Input records →
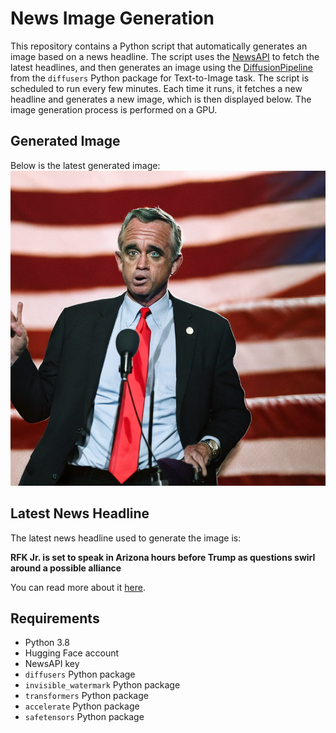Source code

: # News Image Generation
This repository contains a Python script that automatically generates an image based on a news headline. The script uses the [NewsAPI](https://newsapi.org/) to fetch the latest headlines, and then generates an image using the [DiffusionPipeline](https://github.com/huggingface/diffusers) from the `diffusers` Python package for Text-to-Image task.
The script is scheduled to run every few minutes. Each time it runs, it fetches a new headline and generates a new image, which is then displayed below. The image generation process is performed on a GPU.

## Generated Image
Below is the latest generated image:
![Generated Image](image.png)

## Latest News Headline
The latest news headline used to generate the image is:

**RFK Jr. is set to speak in Arizona hours before Trump as questions swirl around a possible alliance**

You can read more about it [here](https://news.google.com/rss/articles/CBMikAFBVV95cUxNLVU0cmgyc2Y5dHBkOWxWbml6aHBwemZlUXVFQm5wOEhReFFoNmRJNm9XT0hfY0oxUmRQb0tRbXQteW9rTnRJZGhkVEYzdFpzSFZPNWtzaVBQbG05VW1JdDhhR1pGUE40MlpReFdCXzQtNmM3RHNaY0ZMaTZOSHVkcG1hODRCVl9tRkF1YmdjZGg?oc=5).

## Requirements
- Python 3.8
- Hugging Face account
- NewsAPI key
- `diffusers` Python package
- `invisible_watermark` Python package
- `transformers` Python package
- `accelerate` Python package
- `safetensors` Python package
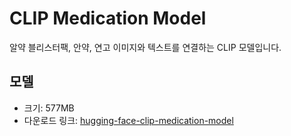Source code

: # CLIP Medication Model
알약 블리스터팩, 안약, 연고 이미지와 텍스트를 연결하는 CLIP 모델입니다.

## 모델
- 크기: 577MB
- 다운로드 링크: [hugging-face-clip-medication-model](https://huggingface.co/lolry/clip-medication-model)
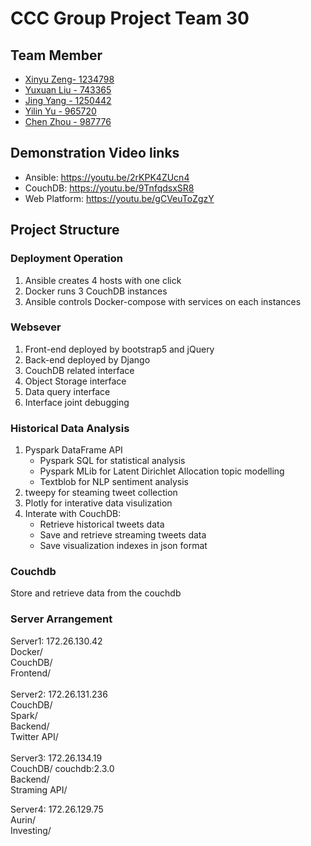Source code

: # CCC Group Project Team 30

## Team Member
* [Xinyu Zeng- 1234798](https://github.com/jadeyyuu)
* [Yuxuan Liu - 743365](https://github.com/PatrickLiuyx)
* [Jing Yang - 1250442](https://github.com/ChelseaYang1130)
* [Yilin Yu - 965720](https://github.com/Hieler)
* [Chen Zhou - 987776](https://github.com/CZZHO)

## Demonstration Video links
 - Ansible: https://youtu.be/2rKPK4ZUcn4
 - CouchDB: https://youtu.be/9TnfqdsxSR8 
 - Web Platform: https://youtu.be/gCVeuToZgzY


## Project Structure

### Deployment Operation 
1. Ansible creates 4 hosts with one click
2. Docker runs 3 CouchDB instances
3. Ansible controls Docker-compose with services on each instances 

### Websever
1. Front-end deployed by bootstrap5 and jQuery
2. Back-end deployed by Django
3. CouchDB related interface
3. Object Storage interface
4. Data query interface
5. Interface joint debugging

### Historical Data Analysis
1. Pyspark DataFrame API
   - Pyspark SQL for statistical analysis
   - Pyspark MLib for Latent Dirichlet Allocation topic modelling
   - Textblob for NLP sentiment analysis
2. tweepy for steaming tweet collection
3. Plotly for interative data visulization
4. Interate with CouchDB:
   - Retrieve historical tweets data
   - Save and retrieve streaming tweets data
   - Save visualization indexes in json format

### Couchdb
Store and retrieve data from the couchdb


### Server Arrangement
Server1: 172.26.130.42
<br />Docker/
<br />CouchDB/ 
<br />Frontend/
<br />    
Server2: 172.26.131.236
<br />CouchDB/
    <br />Spark/
    <br />Backend/
    <br />Twitter API/
 <br />   
Server3: 172.26.134.19
   <br /> CouchDB/ couchdb:2.3.0
    <br />Backend/
    <br />Straming API/
 <br />  
    
Server4: 172.26.129.75
    <br />Aurin/
    <br />Investing/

Work required →
Set down exactly the lines of the data above, beginning with the line that has "1. Ansible creates 4 hosts with one click" and ending with the line that has "- Pyspark SQL for statistical analysis", and no others.

Written answer →
1. Ansible creates 4 hosts with one click
2. Docker runs 3 CouchDB instances
3. Ansible controls Docker-compose with services on each instances 

### Websever
1. Front-end deployed by bootstrap5 and jQuery
2. Back-end deployed by Django
3. CouchDB related interface
3. Object Storage interface
4. Data query interface
5. Interface joint debugging

### Historical Data Analysis
1. Pyspark DataFrame API
   - Pyspark SQL for statistical analysis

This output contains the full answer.